When Fran Lebowitz, who is an American author and one of the most interesting commentator on American life said this, it broke my heart. I discovered Fran through Netflix’s show Pretend it’s a city, produced by Martin Scorsese. Since I heard that first episode I was kind of obsessed with this colourful personality. She is a fantastic speaker and writer. She is honest, brash, courageous, yet emphatic and sensitive. The more I read about her, the more I respected her.
The fifth episode of this series is titled – Department of Sports and Health. I have watched this episode at least ten times, especially because a woman that I respect and admire categorically states, “I hate sports.” The first time I watched the episode, I laughed. My first reaction was, “Oh! She is just being funny!” Nobody really hates sports. I have met people who hate doing physical activity, but they did play sport for one reason or the other. Also to clarify – I work as a development professional in grassroots sports in India. I have only met people who love sports.
The good and bad of Sport
Sport brings pride to the nation and unites its citizens. Sport builds character. Sport builds life-skills like the way very few occupations can. Sport brings money, financial stability and fame. Sport helps us build physical attributes. Sport helps create jobs. Sport can help women break gender stereotypes. While all of them are true, there may be negative narratives around sport as well.
Sport may be used as a political tool by nations to push a narrative of their choice. It may be used by nations to project a strong exterior, only to hide interior repression and conflicts. Sports if not organised and supervised especially in children, there is a danger of creating bullies, cheaters, and insecure humans. The pursuit of sporting excellence may also become a reason for loneliness, anxiety, regret, depression, suicide in the athlete community. Sport can make a Boris Becker rise, and it can also make a Boris Becker fall. Sport is one of the shortest and the toughest professions one can choose and offers no guarantee of a life lived happily ever after (in terms of financial stability especially in India).
While there are both for and against argument in sports, one of the many arguments made by Fran, stayed with me. She says- “You see these people in the streets. They are screaming this, “We won! We won!”. And I am always thinking, “Who’s WE?”. THEY won, while YOU were lying in the sofa drinking beer. Okay?”
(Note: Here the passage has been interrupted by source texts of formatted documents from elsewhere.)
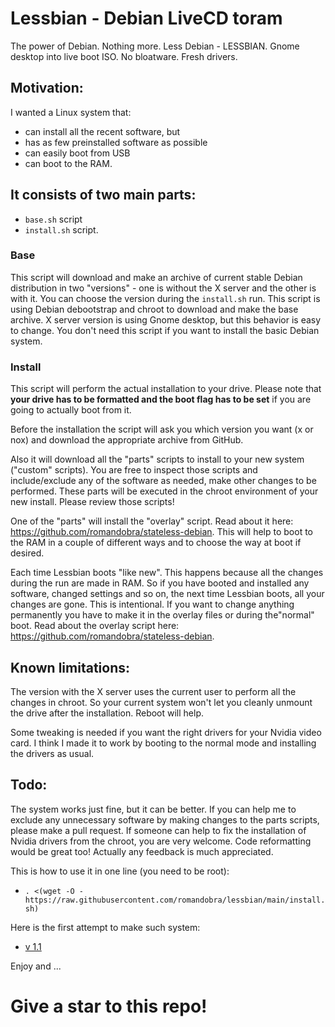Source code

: # Lessbian - Debian LiveCD toram
The power of Debian. Nothing more. Less Debian - LESSBIAN.
Gnome desktop into live boot ISO. No bloatware. Fresh drivers.

## Motivation:
I wanted a Linux system that:
- can install all the recent software, but
- has as few preinstalled software as possible 
- can easily boot from USB
- can boot to the RAM.

## It consists of two main parts:
- `base.sh` script
- `install.sh` script.

### Base
This script will download and make an archive of current stable Debian distribution in two "versions" - one is without the X server and the other is with it. You can choose the version during the `install.sh` run. This script is using Debian debootstrap and chroot to download and make the base archive. X server version is using Gnome desktop, but this behavior is easy to change. You don't need this script if you want to install the basic Debian system.

### Install
This script will perform the actual installation to your drive. Please note that __your drive has to be formatted and the boot flag has to be set__ if you are going to actually boot from it.

Before the installation the script will ask you which version you want (x or nox) and download the appropriate archive from GitHub. 

Also it will download all the "parts" scripts to install to your new system ("custom" scripts). You are free to inspect those scripts and include/exclude any of the software as needed, make other changes to be performed. These parts will be executed in the chroot environment of your new install. Please review those scripts!

One of the "parts" will install the "overlay" script. Read about it here: https://github.com/romandobra/stateless-debian. This will help to boot to the RAM in a couple of different ways and to choose the way at boot if desired.

Each time Lessbian boots "like new". This happens because all the changes during the run are made in RAM. So if you have booted and installed any software, changed settings and so on, the next time Lessbian boots, all your changes are gone. This is intentional. If you want to change anything permanently you have to make it in the overlay files or during the"normal" boot. Read about the overlay script here: https://github.com/romandobra/stateless-debian.

## Known limitations:
The version with the X server uses the current user to perform all the changes in chroot. So your current system won't let you cleanly unmount the drive after the installation. Reboot will help.

Some tweaking is needed if you want the right drivers for your Nvidia video card. I think I made it to work by booting to the normal mode and installing the drivers as usual.

## Todo:
The system works just fine, but it can be better. If you can help me to exclude any unnecessary software by making changes to the parts scripts, please make a pull request. If someone can help to fix the installation of Nvidia drivers from the chroot, you are very welcome. Code reformatting would be great too! Actually any feedback is much appreciated.

This is how to use it in one line (you need to be root):
- `. <(wget -O - https://raw.githubusercontent.com/romandobra/lessbian/main/install.sh)`

Here is the first attempt to make such system:
* [v 1.1](https://github.com/romandobra/lessbian/tree/1.1)

Enjoy and ...
# Give a star to this repo!
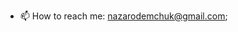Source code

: - 📫 How to reach me: nazarodemchuk@gmail.com;

<!---
razan-mp4/razan-mp4 is a ✨ special ✨ repository because its `README.md` (this file) appears on your GitHub profile.
You can click the Preview link to take a look at your changes.
--->
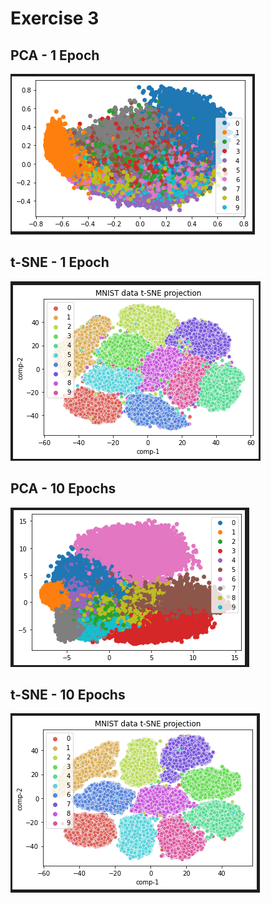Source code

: # Exercise 3

## PCA - 1 Epoch
![pca_untrained](PCA_untrained.png)

## t-SNE - 1 Epoch
![t-SNE_untrained](t-SNE_untrained.png)

## PCA - 10 Epochs
![pca_trained](PCA_trained.png)

## t-SNE - 10 Epochs
![t-SNE_trained](t-SNE_trained.png)
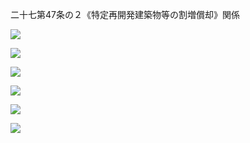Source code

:二十七第47条の２《特定再開発建築物等の割増償却》関係

![](https://www.nta.go.jp/tmp/8ca79ec0-c2e2-4060-ad5d-b927a18eca89/images/b593dbbee9b9c4e92b05131c694523e44ee6acad97646d0c8146ccd541a8dbcb.jpg)

![](https://www.nta.go.jp/tmp/8ca79ec0-c2e2-4060-ad5d-b927a18eca89/images/2b6ce562174f6c71d0d8d5e310ca2cb346e44106b8b78ef40a16198778a9871f.jpg)

![](https://www.nta.go.jp/tmp/8ca79ec0-c2e2-4060-ad5d-b927a18eca89/images/0be2bd80d4ad8212f396a51b6cbf3beeedb500cbad6980afe46637ff54fe0ff1.jpg)

![](https://www.nta.go.jp/tmp/8ca79ec0-c2e2-4060-ad5d-b927a18eca89/images/64bdf1a68687c778dd78fc83a71799ccfdb4ca01b1423d706b9ec9f65c77c586.jpg)

![](https://www.nta.go.jp/tmp/8ca79ec0-c2e2-4060-ad5d-b927a18eca89/images/fdf6bdea0f7af13b2f562224ae0d473eaceff2eb73707875f0ad7ffc3a8027a2.jpg)

![](https://www.nta.go.jp/tmp/8ca79ec0-c2e2-4060-ad5d-b927a18eca89/images/5ae192138884e909b00fe3f76305c80ba1ec9bc8db9595e541c60f524eabf250.jpg)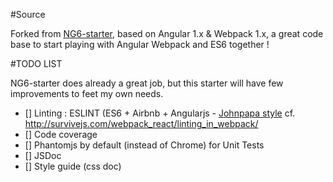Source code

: #Source

Forked from [NG6-starter](https://github.com/AngularClass/NG6-starter), based on Angular 1.x & Webpack 1.x, a great code base to start playing with Angular Webpack and ES6 together !

#TODO LIST

NG6-starter does already a great job, but this starter will have few improvements to feet my own needs.

- [] Linting : ESLINT (ES6 + Airbnb + Angularjs - [Johnpapa style](https://github.com/johnpapa/angular-styleguide/tree/master/a1) cf. http://survivejs.com/webpack_react/linting_in_webpack/
- [] Code coverage
- [] Phantomjs by default (instead of Chrome) for Unit Tests
- [] JSDoc
- [] Style guide (css doc)
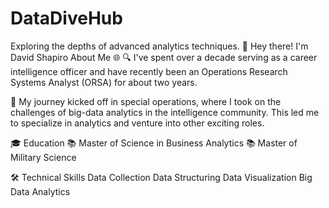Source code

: # DataDiveHub
Exploring the depths of advanced analytics techniques.
👋 Hey there! I'm David Shapiro
About Me 🌐
🔍 I've spent over a decade serving as a career intelligence officer and have recently been an Operations Research Systems Analyst (ORSA) for about two years. 

🌟 My journey kicked off in special operations, where I took on the challenges of big-data analytics in the intelligence community. This led me to specialize in analytics and venture into other exciting roles.

🎓 Education
📚 Master of Science in Business Analytics
📚 Master of Military Science

🛠️ Technical Skills
Data Collection
Data Structuring
Data Visualization
Big Data Analytics
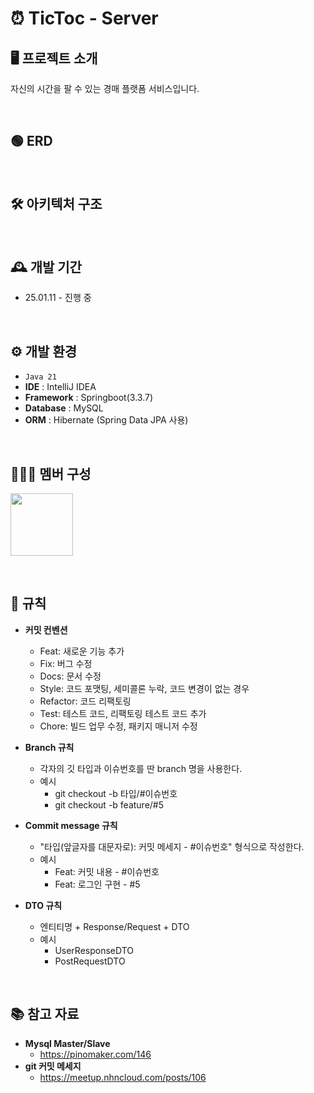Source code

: # ⏰ TicToc - Server

## 🖥️ 프로젝트 소개
자신의 시간을 팔 수 있는 경매 플랫폼 서비스입니다.

<br>


## 🟢 ERD

<br>

## 🛠️ 아키텍처 구조

<br>

## 🕰️ 개발 기간
* 25.01.11 - 진행 중
  
<br>
  
## ⚙️ 개발 환경
- `Java 21`
- **IDE** : IntelliJ IDEA
- **Framework** : Springboot(3.3.7)
- **Database** : MySQL
- **ORM** : Hibernate (Spring Data JPA 사용)

<br>
  
## 🧑‍🤝‍🧑 멤버 구성
<p>
    <a href="https://github.com/M-ung">
      <img src="https://avatars.githubusercontent.com/u/126846468?v=4" width="100">
    </a>
</p>
  
<br>
  
## 📝 규칙
  
- **커밋 컨벤션**
    - Feat: 새로운 기능 추가
    - Fix: 버그 수정
    - Docs: 문서 수정
    - Style: 코드 포맷팅, 세미콜론 누락, 코드 변경이 없는 경우
    - Refactor: 코드 리팩토링
    - Test: 테스트 코드, 리팩토링 테스트 코드 추가
    - Chore: 빌드 업무 수정, 패키지 매니저 수정
  
- **Branch 규칙**
    - 각자의 깃 타입과 이슈번호를 딴 branch 명을 사용한다.
    - 예시
        - git checkout -b 타입/#이슈번호
        - git checkout -b feature/#5
  
- **Commit message 규칙**
    - "타입(앞글자를 대문자로): 커밋 메세지 - #이슈번호" 형식으로 작성한다.
    - 예시
        - Feat: 커밋 내용 - #이슈번호
        - Feat: 로그인 구현 - #5
  
- **DTO 규칙**
    - 엔티티명 + Response/Request + DTO
    - 예시
        - UserResponseDTO
        - PostRequestDTO
     
<br>
  
## 📚 참고 자료

- **Mysql Master/Slave**
    - https://pinomaker.com/146
- **git 커밋 메세지**
    - https://meetup.nhncloud.com/posts/106
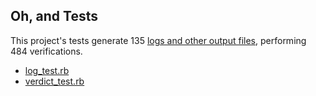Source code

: ## Oh, and Tests

This project's tests generate 135 [logs and other output files](../../test/actual), performing 484 verifications.

- [log_test.rb](../../test/log_test.rb)
- [verdict_test.rb](../../test/verdict_test.rb)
To which Spike Lee says, “Thats the beauty of sports. You identify with the team. “
Fran- ” Yes, which is a business. You never see people in the street going, “Yay! Coke won! Coke won. Pepsi lost. How they got you to do this, I did like to know that. The reason sports are so central is because men are in charge of the world. If women were in charge of the world, do you think there would be professional hopscotch?”
The context here is American Sport of course, which is majorly privatised.
Let me try and dissect one of her arguments in the above sentence.
“You see this people in the streets. They are screaming this, “We won! We won!”. And I am always thinking, “Who’s we?”. THEY WON. You lie in the sofa drinking beer. Okay? “
We are about to witness this soon in our country. The Thomas Cup men’s team will be coming home, and the people in the country are already and will be screaming, “We won. We won.” But if I really think about Franc’s argument what has really changed in my life?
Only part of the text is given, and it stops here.